_TASK ITEM_: Collect every line in the records below that contains the word "Configure".

START INPUT RECORDS

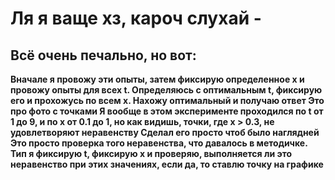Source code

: # Ля я ваще хз, кароч слухай -
## Всё очень печально, но вот:
**Вначале я провожу эти опыты, затем фиксирую определенное x и провожу опыты для всех t. Определяюсь с оптимальным t, фиксирую его и прохожусь по всем x. Нахожу оптимальный и получаю ответ
Это про фото с точками
Я вообще в этом эксперименте проходился по t от 1 до 9, и по x от 0.1 до 1, но как видишь, точки, где x > 0.3, не удовлетворяют неравенству
Сделал его просто чтоб было наглядней
Это просто проверка того неравенства, что давалось в методичке. Тип я фиксирую t, фиксирую x и проверяю, выполняется ли это неравенство при этих значениях, если да, то ставлю точку на графике**
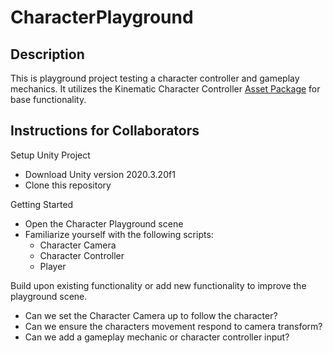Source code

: # CharacterPlayground

## Description

This is playground project testing a character controller and gameplay mechanics.
It utilizes the Kinematic Character Controller [Asset Package](https://assetstore.unity.com/packages/tools/physics/kinematic-character-controller-99131) for base functionality.

## Instructions for Collaborators 

Setup Unity Project
- Download Unity version 2020.3.20f1
- Clone this repository 

Getting Started
- Open the Character Playground scene
- Familiarize yourself with the following scripts:
  - Character Camera
  - Character Controller
  - Player

Build upon existing functionality or add new functionality to improve the playground scene. 
- Can we set the Character Camera up to follow the character?
- Can we ensure the characters movement respond to camera transform? 
- Can we add a gameplay mechanic or character controller input?
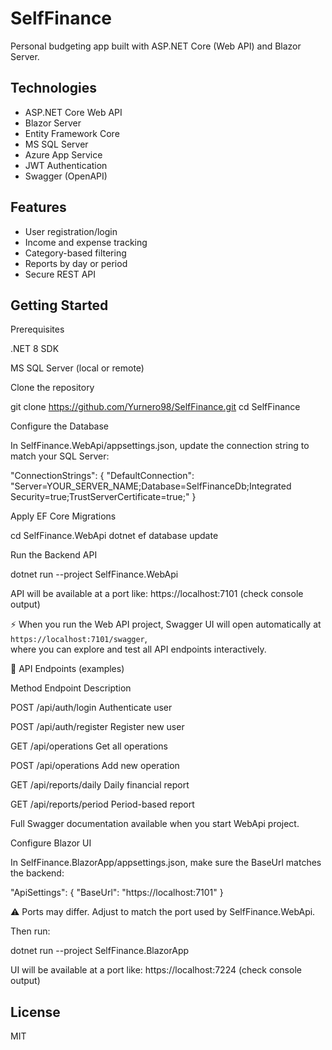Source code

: # SelfFinance

Personal budgeting app built with ASP.NET Core (Web API) and Blazor Server.

## Technologies
- ASP.NET Core Web API
- Blazor Server
- Entity Framework Core
- MS SQL Server
- Azure App Service
- JWT Authentication
- Swagger (OpenAPI)

## Features
- User registration/login
- Income and expense tracking
- Category-based filtering
- Reports by day or period
- Secure REST API

## Getting Started

Prerequisites

.NET 8 SDK

MS SQL Server (local or remote)

Clone the repository

git clone https://github.com/Yurnero98/SelfFinance.git
cd SelfFinance

Configure the Database

In SelfFinance.WebApi/appsettings.json, update the connection string to match your SQL Server:

"ConnectionStrings": {
  "DefaultConnection": "Server=YOUR_SERVER_NAME;Database=SelfFinanceDb;Integrated Security=true;TrustServerCertificate=true;"
}

Apply EF Core Migrations

cd SelfFinance.WebApi
 dotnet ef database update

Run the Backend API

dotnet run --project SelfFinance.WebApi

API will be available at a port like: https://localhost:7101 (check console output)

⚡ When you run the Web API project, Swagger UI will open automatically at `https://localhost:7101/swagger`,  
where you can explore and test all API endpoints interactively.

📡 API Endpoints (examples)

Method       Endpoint               Description

POST         /api/auth/login        Authenticate user

POST         /api/auth/register     Register new user

GET          /api/operations        Get all operations

POST         /api/operations        Add new operation

GET          /api/reports/daily     Daily financial report

GET          /api/reports/period    Period-based report

Full Swagger documentation available when you start WebApi project.

Configure Blazor UI

In SelfFinance.BlazorApp/appsettings.json, make sure the BaseUrl matches the backend:

"ApiSettings": {
  "BaseUrl": "https://localhost:7101"
}

⚠️ Ports may differ. Adjust to match the port used by SelfFinance.WebApi.

Then run:

dotnet run --project SelfFinance.BlazorApp

UI will be available at a port like: https://localhost:7224 (check console output)


## License
MIT
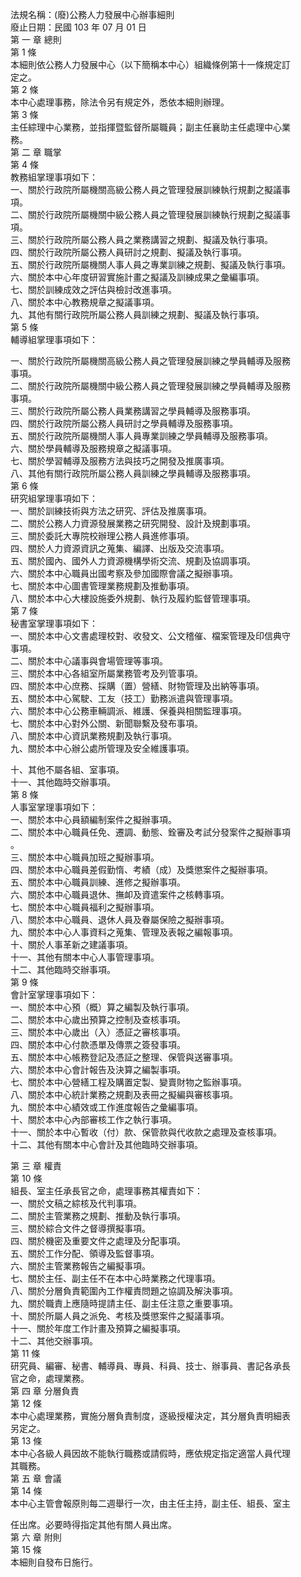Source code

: 法規名稱：(廢)公務人力發展中心辦事細則  
廢止日期：民國 103 年 07 月 01 日  
第 一 章 總則  
第 1 條  
本細則依公務人力發展中心（以下簡稱本中心）組織條例第十一條規定訂  
定之。  
第 2 條  
本中心處理事務，除法令另有規定外，悉依本細則辦理。  
第 3 條  
主任綜理中心業務，並指揮暨監督所屬職員；副主任襄助主任處理中心業  
務。  
第 二 章 職掌  
第 4 條  
教務組掌理事項如下：  
一、關於行政院所屬機關高級公務人員之管理發展訓練執行規劃之擬議事  
項。  
二、關於行政院所屬機關中級公務人員之管理發展訓練執行規劃之擬議事  
項。  
三、關於行政院所屬公務人員之業務講習之規劃、擬議及執行事項。  
四、關於行政院所屬公務人員研討之規劃、擬議及執行事項。  
五、關於行政院所屬機關人事人員之專業訓練之規劃、擬議及執行事項。  
六、關於本中心年度研習實施計畫之擬議及訓練成果之彙編事項。  
七、關於訓練成效之評估與檢討改進事項。  
八、關於本中心教務規章之擬議事項。  
九、其他有關行政院所屬公務人員訓練之規劃、擬議及執行事項。  
第 5 條  
輔導組掌理事項如下：  


一、關於行政院所屬機關高級公務人員之管理發展訓練之學員輔導及服務  
事項。  
二、關於行政院所屬機關中級公務人員之管理發展訓練之學員輔導及服務  
事項。  
三、關於行政院所屬公務人員業務講習之學員輔導及服務事項。  
四、關於行政院所屬公務人員研討之學員輔導及服務事項。  
五、關於行政院所屬機關人事人員專業訓練之學員輔導及服務事項。  
六、關於學員輔導及服務規章之擬議事項。  
七、關於學習輔導及服務方法與技巧之開發及推廣事項。  
八、其他有關行政院所屬公務人員訓練之學員輔導及服務事項。  
第 6 條  
研究組掌理事項如下：  
一、關於訓練技術與方法之研究、評估及推廣事項。  
二、關於公務人力資源發展業務之研究開發、設計及規劃事項。  
三、關於委託大專院校辦理公務人員進修事項。  
四、關於人力資源資訊之蒐集、編譯、出版及交流事項。  
五、關於國內、國外人力資源機構學術交流、規劃及協調事項。  
六、關於本中心職員出國考察及參加國際會議之擬辦事項。  
七、關於本中心圖書管理業務規劃及推動事項。  
八、關於本中心大樓設施委外規劃、執行及履約監督管理事項。  
第 7 條  
秘書室掌理事項如下：  
一、關於本中心文書處理校對、收發文、公文稽催、檔案管理及印信典守  
事項。  
二、關於本中心議事與會場管理等事項。  
三、關於本中心各組室所屬業務管考及列管事項。  
四、關於本中心庶務、採購（置）營繕、財物管理及出納等事項。  
五、關於本中心駕駛、工友（技工）勤務派遣與管理事項。  
六、關於本中心公務車輛調派、維護、保養與相關監理事項。  
七、關於本中心對外公關、新聞聯繫及發布事項。  
八、關於本中心資訊業務規劃及執行事項。  
九、關於本中心辦公處所管理及安全維護事項。  


十、其他不屬各組、室事項。  
十一、其他臨時交辦事項。  
第 8 條  
人事室掌理事項如下：  
一、關於本中心員額編制案件之擬辦事項。  
二、關於本中心職員任免、遷調、動態、銓審及考試分發案件之擬辦事項  
。  
三、關於本中心職員加班之擬辦事項。  
四、關於本中心職員差假勤惰、考績（成）及獎懲案件之擬辦事項。  
五、關於本中心職員訓練、進修之擬辦事項。  
六、關於本中心職員退休、撫卹及資遣案件之核轉事項。  
七、關於本中心職員福利之擬辦事項。  
八、關於本中心職員、退休人員及眷屬保險之擬辦事項。  
九、關於本中心人事資料之蒐集、管理及表報之編報事項。  
十、關於人事革新之建議事項。  
十一、其他有關本中心人事管理事項。  
十二、其他臨時交辦事項。  
第 9 條  
會計室掌理事項如下：  
一、關於本中心預（概）算之編製及執行事項。  
二、關於本中心歲出預算之控制及查核事項。  
三、關於本中心歲出（入）憑証之審核事項。  
四、關於本中心付款憑單及傳票之簽發事項。  
五、關於本中心帳務登記及憑証之整理、保管與送審事項。  
六、關於本中心會計報告及決算之編製事項。  
七、關於本中心營繕工程及購置定製、變賣財物之監辦事項。  
八、關於本中心統計業務之規劃及表冊之擬編與審核事項。  
九、關於本中心績效或工作進度報告之彙編事項。  
十、關於本中心內部審核工作之執行事項。  
十一、關於本中心暫收（付）款、保管款與代收款之處理及查核事項。  
十二、其他有關本中心會計及其他臨時交辦事項。  


第 三 章 權責  
第 10 條  
組長、室主任承長官之命，處理事務其權責如下：  
一、關於文稿之綜核及代判事項。  
二、關於主管業務之規劃、推動及執行事項。  
三、關於綜合文件之督導撰擬事項。  
四、關於機密及重要文件之處理及分配事項。  
五、關於工作分配、領導及監督事項。  
六、關於主管業務報告之編擬事項。  
七、關於主任、副主任不在本中心時業務之代理事項。  
八、關於分層負責範圍內工作權責問題之協調及解決事項。  
九、關於職責上應隨時提請主任、副主任注意之重要事項。  
十、關於所屬人員之派免、考核及獎懲案件之擬議事項。  
十一、關於年度工作計畫及預算之編擬事項。  
十二、其他交辦事項。  
第 11 條  
研究員、編審、秘書、輔導員、專員、科員、技士、辦事員、書記各承長  
官之命，處理業務。  
第 四 章 分層負責  
第 12 條  
本中心處理業務，實施分層負責制度，逐級授權決定，其分層負責明細表  
另定之。  
第 13 條  
本中心各級人員因故不能執行職務或請假時，應依規定指定適當人員代理  
其職務。  
第 五 章 會議  
第 14 條  
本中心主管會報原則每二週舉行一次，由主任主持，副主任、組長、室主  


任出席。必要時得指定其他有關人員出席。  
第 六 章 附則  
第 15 條  
本細則自發布日施行。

END INPUT RECORDS

_ANSWER SECTION_:
Configure the Database
Configure Blazor UI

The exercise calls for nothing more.